Transitioning fierceness

December 13, 2013

“When you have a population of street-based youth in a wealthy area, there’s going to be conflict and tension," said Jacqueline Boyd, a co-founder of Project Fierce Chicago, a new organization aimed at creating a long-term homeless living facility for LGBTQ youth. 

Boyd's criticisms stemmed around the Lakeview neighborhood specifically, an area both known for its large and affluent LGBTQ population and its recent spate of derisive attitudes towards the actions and presence of LGBTQ youth in the neighborhood (especially those of color). 

While the majority of LGBTQ services are in the Lakeview area, there is a dearth of resources on the South and West Sides of the city. Especially relevant is the more than 15,000 homeless youth in Chicago. Boyd estimates that a quarter are LGBTQ youth. 

“They’re trying to grow and develop in the same way that everyone else is, but there’s no housing," she said. 

In order to combat these numbers, Project Fierce Chicago aims to create a new model for long-term and stable transitional housing for this population. 

“The Lakeview area has not developed [resources] of its own accord an answer," Boyd began. "If it was a priority for the Lakeview area, it would have happened.”

Fundraising efforts are currently underway, including tomorrow's Slo 'Mo Spectacular: A Soulful Holiday Shindig! Featuring 18 performers including r&b band Sidewalk Chalk, Psalm One, and JC Brooks, fundraising efforts will go to future Project Fierce Chicago costs.

Their goal is to house 5-10 homeless youth with the expectation of housing them and providing resources (such as mental health or job resources and nutritional guidance) until they are independent and stable, eventually adapting this model to other parts of the city. Organizers are aiming towards finding a two or three-flat in the South Shore, Austin, or West Garfield Park neighborhoods, areas that are close to public transportation and are generally supportive of this living model. 
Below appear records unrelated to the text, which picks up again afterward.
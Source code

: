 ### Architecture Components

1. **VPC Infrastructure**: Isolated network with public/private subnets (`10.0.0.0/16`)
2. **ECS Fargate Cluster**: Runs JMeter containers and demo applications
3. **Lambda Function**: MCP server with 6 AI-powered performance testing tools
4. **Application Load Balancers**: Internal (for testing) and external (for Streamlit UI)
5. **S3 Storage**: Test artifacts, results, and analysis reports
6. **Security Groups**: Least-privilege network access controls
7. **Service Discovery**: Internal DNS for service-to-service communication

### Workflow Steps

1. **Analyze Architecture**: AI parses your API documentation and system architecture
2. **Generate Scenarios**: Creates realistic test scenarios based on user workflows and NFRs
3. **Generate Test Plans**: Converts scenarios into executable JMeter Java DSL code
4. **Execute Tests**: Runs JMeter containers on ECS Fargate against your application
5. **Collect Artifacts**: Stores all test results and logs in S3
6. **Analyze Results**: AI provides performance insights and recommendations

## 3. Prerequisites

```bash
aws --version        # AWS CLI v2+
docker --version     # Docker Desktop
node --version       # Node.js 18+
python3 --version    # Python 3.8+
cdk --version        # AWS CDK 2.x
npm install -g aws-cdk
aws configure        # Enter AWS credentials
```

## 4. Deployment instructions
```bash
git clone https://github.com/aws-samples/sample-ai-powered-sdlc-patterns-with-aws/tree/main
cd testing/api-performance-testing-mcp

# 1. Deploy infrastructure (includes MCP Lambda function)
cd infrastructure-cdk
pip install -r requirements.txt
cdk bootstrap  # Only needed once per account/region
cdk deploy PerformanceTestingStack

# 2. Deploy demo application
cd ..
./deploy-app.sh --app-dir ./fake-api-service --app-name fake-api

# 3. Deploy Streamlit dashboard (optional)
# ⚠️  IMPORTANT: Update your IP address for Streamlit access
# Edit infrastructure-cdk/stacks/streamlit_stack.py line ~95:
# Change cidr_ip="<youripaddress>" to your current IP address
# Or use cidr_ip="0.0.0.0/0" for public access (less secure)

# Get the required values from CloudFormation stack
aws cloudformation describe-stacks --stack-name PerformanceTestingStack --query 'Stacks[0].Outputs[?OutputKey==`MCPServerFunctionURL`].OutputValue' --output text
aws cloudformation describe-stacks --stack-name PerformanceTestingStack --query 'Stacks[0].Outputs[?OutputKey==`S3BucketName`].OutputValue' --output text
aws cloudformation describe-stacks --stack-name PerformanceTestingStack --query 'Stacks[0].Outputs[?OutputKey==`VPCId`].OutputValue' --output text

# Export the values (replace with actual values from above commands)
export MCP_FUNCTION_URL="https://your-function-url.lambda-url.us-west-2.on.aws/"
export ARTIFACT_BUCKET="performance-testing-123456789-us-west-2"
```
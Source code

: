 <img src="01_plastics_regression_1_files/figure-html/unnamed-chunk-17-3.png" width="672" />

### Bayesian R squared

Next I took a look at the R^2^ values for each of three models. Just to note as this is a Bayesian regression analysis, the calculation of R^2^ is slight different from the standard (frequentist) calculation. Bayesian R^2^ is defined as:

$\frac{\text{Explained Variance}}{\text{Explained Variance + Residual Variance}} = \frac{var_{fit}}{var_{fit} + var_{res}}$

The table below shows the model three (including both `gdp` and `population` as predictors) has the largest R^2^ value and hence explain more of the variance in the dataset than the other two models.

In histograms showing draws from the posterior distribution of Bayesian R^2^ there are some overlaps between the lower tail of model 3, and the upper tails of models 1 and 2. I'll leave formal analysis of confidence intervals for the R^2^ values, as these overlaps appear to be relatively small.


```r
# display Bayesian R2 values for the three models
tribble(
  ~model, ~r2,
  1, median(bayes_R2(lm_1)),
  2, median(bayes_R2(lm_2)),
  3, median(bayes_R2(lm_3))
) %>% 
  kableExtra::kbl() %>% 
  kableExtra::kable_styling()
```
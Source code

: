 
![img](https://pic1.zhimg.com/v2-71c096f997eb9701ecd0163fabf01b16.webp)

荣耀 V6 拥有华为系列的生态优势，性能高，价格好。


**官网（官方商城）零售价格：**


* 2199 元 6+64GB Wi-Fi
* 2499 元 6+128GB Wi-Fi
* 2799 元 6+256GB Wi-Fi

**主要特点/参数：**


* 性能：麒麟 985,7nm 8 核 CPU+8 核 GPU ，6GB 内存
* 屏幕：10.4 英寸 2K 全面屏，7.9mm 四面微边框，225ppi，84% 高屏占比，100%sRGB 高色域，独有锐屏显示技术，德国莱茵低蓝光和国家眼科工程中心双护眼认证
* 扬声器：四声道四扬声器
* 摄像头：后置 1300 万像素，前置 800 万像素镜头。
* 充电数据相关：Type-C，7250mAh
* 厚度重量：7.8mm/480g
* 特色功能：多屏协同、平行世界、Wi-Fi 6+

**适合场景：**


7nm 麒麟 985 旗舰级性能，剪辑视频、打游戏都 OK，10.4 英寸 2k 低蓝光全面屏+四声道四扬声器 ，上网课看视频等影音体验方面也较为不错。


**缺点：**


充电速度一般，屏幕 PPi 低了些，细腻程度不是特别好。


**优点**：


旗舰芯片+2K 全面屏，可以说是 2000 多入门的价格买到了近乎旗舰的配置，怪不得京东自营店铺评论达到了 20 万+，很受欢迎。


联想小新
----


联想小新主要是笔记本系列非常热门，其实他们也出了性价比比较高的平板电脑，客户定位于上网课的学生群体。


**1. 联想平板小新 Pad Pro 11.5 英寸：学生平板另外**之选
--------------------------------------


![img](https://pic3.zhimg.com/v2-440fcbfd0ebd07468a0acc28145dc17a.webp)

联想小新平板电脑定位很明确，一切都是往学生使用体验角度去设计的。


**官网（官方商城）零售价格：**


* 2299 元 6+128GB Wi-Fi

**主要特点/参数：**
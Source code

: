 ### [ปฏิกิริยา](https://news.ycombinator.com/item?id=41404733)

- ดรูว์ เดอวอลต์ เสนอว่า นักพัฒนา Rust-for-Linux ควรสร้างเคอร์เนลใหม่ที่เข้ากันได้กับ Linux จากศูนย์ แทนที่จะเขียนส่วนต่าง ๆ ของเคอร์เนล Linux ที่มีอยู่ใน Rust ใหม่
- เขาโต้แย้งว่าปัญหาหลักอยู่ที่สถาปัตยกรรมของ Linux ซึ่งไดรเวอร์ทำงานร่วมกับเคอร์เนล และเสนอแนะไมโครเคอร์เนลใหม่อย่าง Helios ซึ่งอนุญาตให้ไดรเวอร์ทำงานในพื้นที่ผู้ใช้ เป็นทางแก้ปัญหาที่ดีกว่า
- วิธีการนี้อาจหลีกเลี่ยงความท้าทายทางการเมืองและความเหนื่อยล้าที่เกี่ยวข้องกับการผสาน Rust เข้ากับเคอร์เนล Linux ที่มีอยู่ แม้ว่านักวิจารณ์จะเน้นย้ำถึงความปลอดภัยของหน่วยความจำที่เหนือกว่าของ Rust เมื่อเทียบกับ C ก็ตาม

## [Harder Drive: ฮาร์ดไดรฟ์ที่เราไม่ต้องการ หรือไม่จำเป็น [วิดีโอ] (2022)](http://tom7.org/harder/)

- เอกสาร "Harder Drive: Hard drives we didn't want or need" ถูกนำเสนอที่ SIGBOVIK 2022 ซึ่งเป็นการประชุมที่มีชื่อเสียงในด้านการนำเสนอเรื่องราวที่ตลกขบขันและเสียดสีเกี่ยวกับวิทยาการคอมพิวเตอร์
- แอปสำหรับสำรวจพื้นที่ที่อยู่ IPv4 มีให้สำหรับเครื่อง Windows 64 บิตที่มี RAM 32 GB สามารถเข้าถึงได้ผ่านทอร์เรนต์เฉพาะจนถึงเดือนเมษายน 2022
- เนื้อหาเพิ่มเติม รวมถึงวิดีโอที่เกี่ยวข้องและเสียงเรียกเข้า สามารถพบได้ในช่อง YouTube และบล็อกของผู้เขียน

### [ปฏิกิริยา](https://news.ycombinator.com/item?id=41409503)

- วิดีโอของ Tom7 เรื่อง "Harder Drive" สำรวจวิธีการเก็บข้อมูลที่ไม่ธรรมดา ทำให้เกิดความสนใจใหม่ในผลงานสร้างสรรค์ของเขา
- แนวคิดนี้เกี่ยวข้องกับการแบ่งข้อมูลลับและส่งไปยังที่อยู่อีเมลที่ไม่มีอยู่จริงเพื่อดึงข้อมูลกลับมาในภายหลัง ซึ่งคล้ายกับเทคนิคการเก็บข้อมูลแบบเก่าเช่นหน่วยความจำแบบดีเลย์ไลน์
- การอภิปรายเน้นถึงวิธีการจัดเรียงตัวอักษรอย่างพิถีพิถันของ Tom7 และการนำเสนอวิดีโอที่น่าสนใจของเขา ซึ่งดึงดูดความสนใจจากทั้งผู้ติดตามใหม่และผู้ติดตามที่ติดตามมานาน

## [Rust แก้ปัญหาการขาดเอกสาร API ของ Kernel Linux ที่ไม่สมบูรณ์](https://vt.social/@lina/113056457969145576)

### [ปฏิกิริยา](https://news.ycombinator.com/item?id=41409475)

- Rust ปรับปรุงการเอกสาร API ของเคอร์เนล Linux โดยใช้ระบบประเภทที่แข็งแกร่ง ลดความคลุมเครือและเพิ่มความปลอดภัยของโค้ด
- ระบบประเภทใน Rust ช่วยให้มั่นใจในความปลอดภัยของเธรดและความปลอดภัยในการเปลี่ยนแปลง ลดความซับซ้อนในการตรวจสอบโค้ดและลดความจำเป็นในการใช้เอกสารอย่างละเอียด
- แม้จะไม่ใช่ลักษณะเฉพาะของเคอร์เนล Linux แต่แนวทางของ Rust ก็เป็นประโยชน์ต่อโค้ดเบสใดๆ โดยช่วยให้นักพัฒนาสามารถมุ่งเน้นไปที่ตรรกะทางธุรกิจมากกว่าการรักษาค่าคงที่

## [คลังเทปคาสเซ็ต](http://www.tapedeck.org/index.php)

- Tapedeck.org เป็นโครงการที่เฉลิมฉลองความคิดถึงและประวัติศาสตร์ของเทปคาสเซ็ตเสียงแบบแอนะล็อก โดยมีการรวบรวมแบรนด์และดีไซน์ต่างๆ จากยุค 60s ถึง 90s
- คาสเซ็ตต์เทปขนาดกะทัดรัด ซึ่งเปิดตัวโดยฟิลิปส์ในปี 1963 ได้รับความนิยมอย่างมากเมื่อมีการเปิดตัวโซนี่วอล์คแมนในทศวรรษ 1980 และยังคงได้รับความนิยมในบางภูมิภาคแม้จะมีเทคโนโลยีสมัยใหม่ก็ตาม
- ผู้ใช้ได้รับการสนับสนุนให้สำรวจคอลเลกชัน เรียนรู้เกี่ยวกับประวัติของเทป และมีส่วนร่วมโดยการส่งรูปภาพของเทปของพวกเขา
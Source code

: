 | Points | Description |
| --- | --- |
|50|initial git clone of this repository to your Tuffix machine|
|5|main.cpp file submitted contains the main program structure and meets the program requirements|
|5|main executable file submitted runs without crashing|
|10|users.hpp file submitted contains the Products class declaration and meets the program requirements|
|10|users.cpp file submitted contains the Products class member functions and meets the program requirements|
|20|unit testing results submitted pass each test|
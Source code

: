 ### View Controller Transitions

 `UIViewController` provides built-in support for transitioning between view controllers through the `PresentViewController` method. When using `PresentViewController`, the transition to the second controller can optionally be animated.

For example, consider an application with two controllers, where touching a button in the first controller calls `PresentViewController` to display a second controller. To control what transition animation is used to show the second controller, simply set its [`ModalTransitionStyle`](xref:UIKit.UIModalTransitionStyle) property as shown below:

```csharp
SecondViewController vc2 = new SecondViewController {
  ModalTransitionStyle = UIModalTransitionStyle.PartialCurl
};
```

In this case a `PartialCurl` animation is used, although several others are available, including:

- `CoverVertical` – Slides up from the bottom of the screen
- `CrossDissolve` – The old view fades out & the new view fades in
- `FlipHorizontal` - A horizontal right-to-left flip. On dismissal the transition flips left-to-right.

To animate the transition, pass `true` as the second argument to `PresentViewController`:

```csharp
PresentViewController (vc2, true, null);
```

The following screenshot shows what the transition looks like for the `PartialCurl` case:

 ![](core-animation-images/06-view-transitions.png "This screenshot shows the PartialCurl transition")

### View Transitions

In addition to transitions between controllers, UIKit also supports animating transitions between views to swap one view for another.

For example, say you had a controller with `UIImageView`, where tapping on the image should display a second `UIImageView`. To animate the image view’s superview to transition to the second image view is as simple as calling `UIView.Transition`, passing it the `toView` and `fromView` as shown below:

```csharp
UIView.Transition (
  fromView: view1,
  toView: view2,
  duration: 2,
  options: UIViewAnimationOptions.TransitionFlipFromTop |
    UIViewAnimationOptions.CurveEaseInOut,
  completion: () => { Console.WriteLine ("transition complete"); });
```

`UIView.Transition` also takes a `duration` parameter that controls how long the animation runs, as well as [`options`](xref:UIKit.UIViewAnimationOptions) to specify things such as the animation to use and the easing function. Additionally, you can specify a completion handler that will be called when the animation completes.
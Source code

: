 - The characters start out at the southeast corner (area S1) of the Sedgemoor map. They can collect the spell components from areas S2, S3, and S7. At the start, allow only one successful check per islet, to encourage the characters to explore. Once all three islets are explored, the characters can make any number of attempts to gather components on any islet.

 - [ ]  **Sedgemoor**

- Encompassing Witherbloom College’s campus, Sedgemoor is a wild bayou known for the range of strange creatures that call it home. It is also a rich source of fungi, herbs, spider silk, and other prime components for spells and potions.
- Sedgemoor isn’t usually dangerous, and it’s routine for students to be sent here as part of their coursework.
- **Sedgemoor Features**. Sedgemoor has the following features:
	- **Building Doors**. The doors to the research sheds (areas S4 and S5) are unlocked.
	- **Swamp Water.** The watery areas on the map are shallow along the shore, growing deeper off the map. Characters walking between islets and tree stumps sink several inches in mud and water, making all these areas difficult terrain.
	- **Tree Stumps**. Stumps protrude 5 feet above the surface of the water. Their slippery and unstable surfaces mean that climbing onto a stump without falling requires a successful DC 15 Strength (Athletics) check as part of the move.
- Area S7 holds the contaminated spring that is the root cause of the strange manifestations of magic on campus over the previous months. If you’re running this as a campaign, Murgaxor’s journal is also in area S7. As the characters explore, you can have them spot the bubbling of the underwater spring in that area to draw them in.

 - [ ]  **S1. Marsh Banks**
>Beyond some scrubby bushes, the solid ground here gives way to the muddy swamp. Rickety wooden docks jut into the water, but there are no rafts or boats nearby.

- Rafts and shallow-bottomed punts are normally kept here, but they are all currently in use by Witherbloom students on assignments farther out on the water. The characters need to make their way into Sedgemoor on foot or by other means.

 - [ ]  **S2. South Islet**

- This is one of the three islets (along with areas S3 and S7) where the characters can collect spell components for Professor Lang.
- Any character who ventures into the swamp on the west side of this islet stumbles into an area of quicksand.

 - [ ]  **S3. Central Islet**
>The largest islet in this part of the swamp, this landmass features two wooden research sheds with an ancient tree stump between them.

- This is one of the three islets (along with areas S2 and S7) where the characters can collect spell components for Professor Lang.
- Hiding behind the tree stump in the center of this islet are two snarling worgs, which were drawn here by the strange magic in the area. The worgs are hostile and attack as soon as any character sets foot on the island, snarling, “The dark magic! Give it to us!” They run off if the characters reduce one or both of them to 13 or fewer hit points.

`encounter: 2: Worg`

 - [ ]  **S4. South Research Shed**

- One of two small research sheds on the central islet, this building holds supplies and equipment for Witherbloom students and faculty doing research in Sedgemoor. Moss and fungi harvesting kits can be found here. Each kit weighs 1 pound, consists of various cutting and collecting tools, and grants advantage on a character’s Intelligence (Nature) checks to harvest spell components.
Despite their articulated goals, Boyd makes a point of noting that their pursuits will adapt to what the youth themselves want and need. 

“We have all of these visions and dreams for people in transitioning, but what that is going to look like is going to be directly related to what the youth want.” 

Because despite beliefs about their station in life, they will ultimately have a greater sense of what is needed in their own lives as they transition out of homelessness. 

"They know the needed to have skills in to have control of your past and your destiny," Boyd said. 

The Slo 'Mo Spectacular: A Soulful Holiday Shindig! takes place on Saturday, Dec. 14 at the Bottom Lounge (1375 W Lake). Tickets are $15 and the event begins at 8 p.m.